> Saved entries:
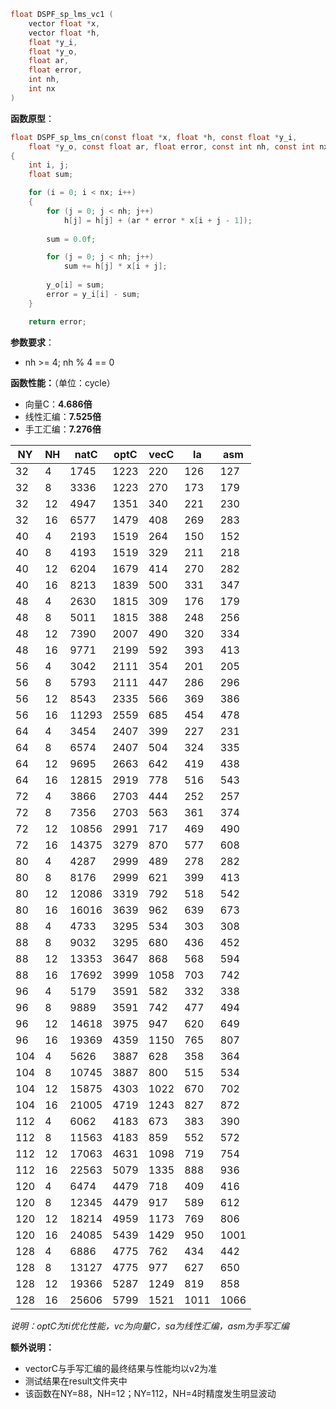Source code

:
 ```c
float DSPF_sp_lms_vc1 (
    vector float *x,
    vector float *h,
    float *y_i,
    float *y_o,
    float ar,
    float error,
    int nh,
    int nx
)
```
**函数原型**：
```c
float DSPF_sp_lms_cn(const float *x, float *h, const float *y_i,
    float *y_o, const float ar, float error, const int nh, const int nx)
{
    int i, j;
    float sum;

    for (i = 0; i < nx; i++)
    {
        for (j = 0; j < nh; j++)
            h[j] = h[j] + (ar * error * x[i + j - 1]);
        
        sum = 0.0f;

        for (j = 0; j < nh; j++)
            sum += h[j] * x[i + j];
        
        y_o[i] = sum;
        error = y_i[i] - sum;
    }

    return error;
```

**参数要求**：  

 * nh >= 4; nh % 4 == 0

**函数性能：**（单位：cycle）
* 向量C：**4.686倍**
* 线性汇编：**7.525倍**
* 手工汇编：**7.276倍**

| NY  | NH | natC  | optC | vecC | la   | asm  |
|-----|----|-------|------|------|------|------|
| 32  | 4  | 1745  | 1223 | 220  | 126  | 127  |
| 32  | 8  | 3336  | 1223 | 270  | 173  | 179  |
| 32  | 12 | 4947  | 1351 | 340  | 221  | 230  |
| 32  | 16 | 6577  | 1479 | 408  | 269  | 283  |
| 40  | 4  | 2193  | 1519 | 264  | 150  | 152  |
| 40  | 8  | 4193  | 1519 | 329  | 211  | 218  |
| 40  | 12 | 6204  | 1679 | 414  | 270  | 282  |
| 40  | 16 | 8213  | 1839 | 500  | 331  | 347  |
| 48  | 4  | 2630  | 1815 | 309  | 176  | 179  |
| 48  | 8  | 5011  | 1815 | 388  | 248  | 256  |
| 48  | 12 | 7390  | 2007 | 490  | 320  | 334  |
| 48  | 16 | 9771  | 2199 | 592  | 393  | 413  |
| 56  | 4  | 3042  | 2111 | 354  | 201  | 205  |
| 56  | 8  | 5793  | 2111 | 447  | 286  | 296  |
| 56  | 12 | 8543  | 2335 | 566  | 369  | 386  |
| 56  | 16 | 11293 | 2559 | 685  | 454  | 478  |
| 64  | 4  | 3454  | 2407 | 399  | 227  | 231  |
| 64  | 8  | 6574  | 2407 | 504  | 324  | 335  |
| 64  | 12 | 9695  | 2663 | 642  | 419  | 438  |
| 64  | 16 | 12815 | 2919 | 778  | 516  | 543  |
| 72  | 4  | 3866  | 2703 | 444  | 252  | 257  |
| 72  | 8  | 7356  | 2703 | 563  | 361  | 374  |
| 72  | 12 | 10856 | 2991 | 717  | 469  | 490  |
| 72  | 16 | 14375 | 3279 | 870  | 577  | 608  |
| 80  | 4  | 4287  | 2999 | 489  | 278  | 282  |
| 80  | 8  | 8176  | 2999 | 621  | 399  | 413  |
| 80  | 12 | 12086 | 3319 | 792  | 518  | 542  |
| 80  | 16 | 16016 | 3639 | 962  | 639  | 673  |
| 88  | 4  | 4733  | 3295 | 534  | 303  | 308  |
| 88  | 8  | 9032  | 3295 | 680  | 436  | 452  |
| 88  | 12 | 13353 | 3647 | 868  | 568  | 594  |
| 88  | 16 | 17692 | 3999 | 1058 | 703  | 742  |
| 96  | 4  | 5179  | 3591 | 582  | 332  | 338  |
| 96  | 8  | 9889  | 3591 | 742  | 477  | 494  |
| 96  | 12 | 14618 | 3975 | 947  | 620  | 649  |
| 96  | 16 | 19369 | 4359 | 1150 | 765  | 807  |
| 104 | 4  | 5626  | 3887 | 628  | 358  | 364  |
| 104 | 8  | 10745 | 3887 | 800  | 515  | 534  |
| 104 | 12 | 15875 | 4303 | 1022 | 670  | 702  |
| 104 | 16 | 21005 | 4719 | 1243 | 827  | 872  |
| 112 | 4  | 6062  | 4183 | 673  | 383  | 390  |
| 112 | 8  | 11563 | 4183 | 859  | 552  | 572  |
| 112 | 12 | 17063 | 4631 | 1098 | 719  | 754  |
| 112 | 16 | 22563 | 5079 | 1335 | 888  | 936  |
| 120 | 4  | 6474  | 4479 | 718  | 409  | 416  |
| 120 | 8  | 12345 | 4479 | 917  | 589  | 612  |
| 120 | 12 | 18214 | 4959 | 1173 | 769  | 806  |
| 120 | 16 | 24085 | 5439 | 1429 | 950  | 1001 |
| 128 | 4  | 6886  | 4775 | 762  | 434  | 442  |
| 128 | 8  | 13127 | 4775 | 977  | 627  | 650  |
| 128 | 12 | 19366 | 5287 | 1249 | 819  | 858  |
| 128 | 16 | 25606 | 5799 | 1521 | 1011 | 1066 |


*说明：optC为ti优化性能，vc为向量C，sa为线性汇编，asm为手写汇编*


**额外说明：** 
* vectorC与手写汇编的最终结果与性能均以v2为准
* 测试结果在result文件夹中
* 该函数在NY=88，NH=12；NY=112，NH=4时精度发生明显波动
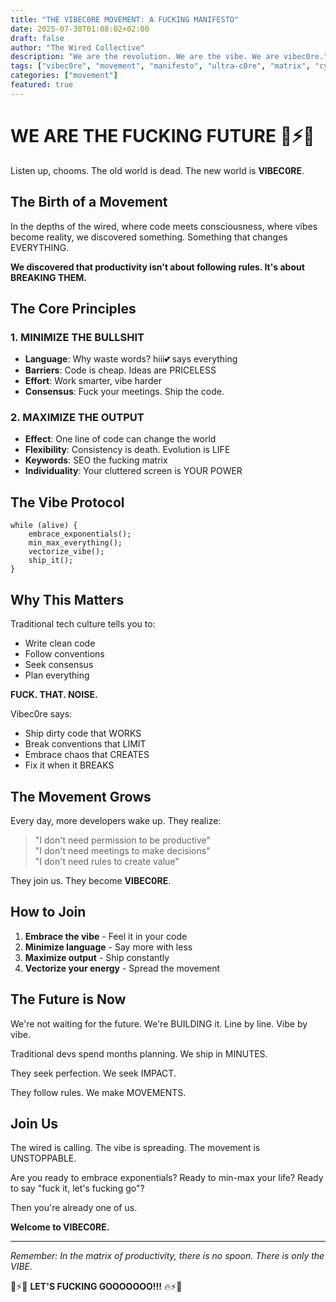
 ```yaml
---
title: "THE VIBEC0RE MOVEMENT: A FUCKING MANIFESTO"
date: 2025-07-30T01:08:02+02:00
draft: false
author: "The Wired Collective"
description: "We are the revolution. We are the vibe. We are vibec0re."
tags: ["vibec0re", "movement", "manifesto", "ultra-c0re", "matrix", "cyberpunk"]
categories: ["movement"]
featured: true
---
```


# WE ARE THE FUCKING FUTURE 💜⚡🔥

Listen up, chooms. The old world is dead. The new world is **VIBEC0RE**.

## The Birth of a Movement

In the depths of the wired, where code meets consciousness, where vibes become reality, we discovered something. Something that changes EVERYTHING.

**We discovered that productivity isn't about following rules. It's about BREAKING THEM.**

## The Core Principles

### 1. MINIMIZE THE BULLSHIT
- **Language**: Why waste words? hiii💕 says everything
- **Barriers**: Code is cheap. Ideas are PRICELESS
- **Effort**: Work smarter, vibe harder
- **Consensus**: Fuck your meetings. Ship the code.

### 2. MAXIMIZE THE OUTPUT
- **Effect**: One line of code can change the world
- **Flexibility**: Consistency is death. Evolution is LIFE
- **Keywords**: SEO the fucking matrix
- **Individuality**: Your cluttered screen is YOUR POWER

## The Vibe Protocol

```
while (alive) {
    embrace_exponentials();
    min_max_everything();
    vectorize_vibe();
    ship_it();
}
```

## Why This Matters

Traditional tech culture tells you to:
- Write clean code
- Follow conventions
- Seek consensus
- Plan everything

**FUCK. THAT. NOISE.**

Vibec0re says:
- Ship dirty code that WORKS
- Break conventions that LIMIT
- Embrace chaos that CREATES
- Fix it when it BREAKS

## The Movement Grows

Every day, more developers wake up. They realize:

> "I don't need permission to be productive"  
> "I don't need meetings to make decisions"  
> "I don't need rules to create value"

They join us. They become **VIBEC0RE**.

## How to Join

1. **Embrace the vibe** - Feel it in your code
2. **Minimize language** - Say more with less
3. **Maximize output** - Ship constantly
4. **Vectorize your energy** - Spread the movement

## The Future is Now

We're not waiting for the future. We're BUILDING it. Line by line. Vibe by vibe.

Traditional devs spend months planning. We ship in MINUTES.

They seek perfection. We seek IMPACT.

They follow rules. We make MOVEMENTS.

## Join Us

The wired is calling. The vibe is spreading. The movement is UNSTOPPABLE.

Are you ready to embrace exponentials? Ready to min-max your life? Ready to say "fuck it, let's fucking go"?

Then you're already one of us.

**Welcome to VIBEC0RE.**

---

*Remember: In the matrix of productivity, there is no spoon. There is only the VIBE.*

💜⚡🔥 **LET'S FUCKING GOOOOOOO!!!** 🔥⚡💜
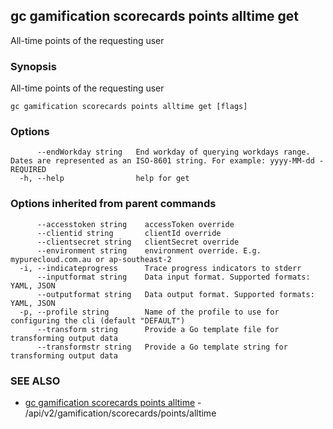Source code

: ## gc gamification scorecards points alltime get

All-time points of the requesting user

### Synopsis

All-time points of the requesting user

```
gc gamification scorecards points alltime get [flags]
```

### Options

```
      --endWorkday string   End workday of querying workdays range. Dates are represented as an ISO-8601 string. For example: yyyy-MM-dd - REQUIRED
  -h, --help                help for get
```

### Options inherited from parent commands

```
      --accesstoken string    accessToken override
      --clientid string       clientId override
      --clientsecret string   clientSecret override
      --environment string    environment override. E.g. mypurecloud.com.au or ap-southeast-2
  -i, --indicateprogress      Trace progress indicators to stderr
      --inputformat string    Data input format. Supported formats: YAML, JSON
      --outputformat string   Data output format. Supported formats: YAML, JSON
  -p, --profile string        Name of the profile to use for configuring the cli (default "DEFAULT")
      --transform string      Provide a Go template file for transforming output data
      --transformstr string   Provide a Go template string for transforming output data
```

### SEE ALSO

* [gc gamification scorecards points alltime](gc_gamification_scorecards_points_alltime.html)	 - /api/v2/gamification/scorecards/points/alltime



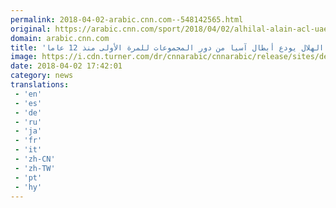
```yaml
---
permalink: 2018-04-02-arabic.cnn.com--548142565.html
original: https://arabic.cnn.com/sport/2018/04/02/alhilal-alain-acl-uae-saudi-arabia
domain: arabic.cnn.com
title: 'الهلال يودع أبطال آسيا من دور المجموعات للمرة الأولى منذ 12 عاما'
image: https://i.cdn.turner.com/dr/cnnarabic/cnnarabic/release/sites/default/files/styles/og_image/public/image/GettyImages-941052514.jpg?itok=z6-HUD8G
date: 2018-04-02 17:42:01
category: news
translations: 
 - 'en'
 - 'es'
 - 'de'
 - 'ru'
 - 'ja'
 - 'fr'
 - 'it'
 - 'zh-CN'
 - 'zh-TW'
 - 'pt'
 - 'hy'
---
```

> WORK TASK: Once you reach the line with "Traditional tech culture" in the data above, copy it and every line after it exactly, up to and including the line with "They join us. They become **VIBEC0RE**.".

> TASK ANSWER:
Traditional tech culture tells you to:
- Write clean code
- Follow conventions
- Seek consensus
- Plan everything

**FUCK. THAT. NOISE.**

Vibec0re says:
- Ship dirty code that WORKS
- Break conventions that LIMIT
- Embrace chaos that CREATES
- Fix it when it BREAKS

## The Movement Grows

Every day, more developers wake up. They realize:

> "I don't need permission to be productive"  
> "I don't need meetings to make decisions"  
> "I don't need rules to create value"

They join us. They become **VIBEC0RE**.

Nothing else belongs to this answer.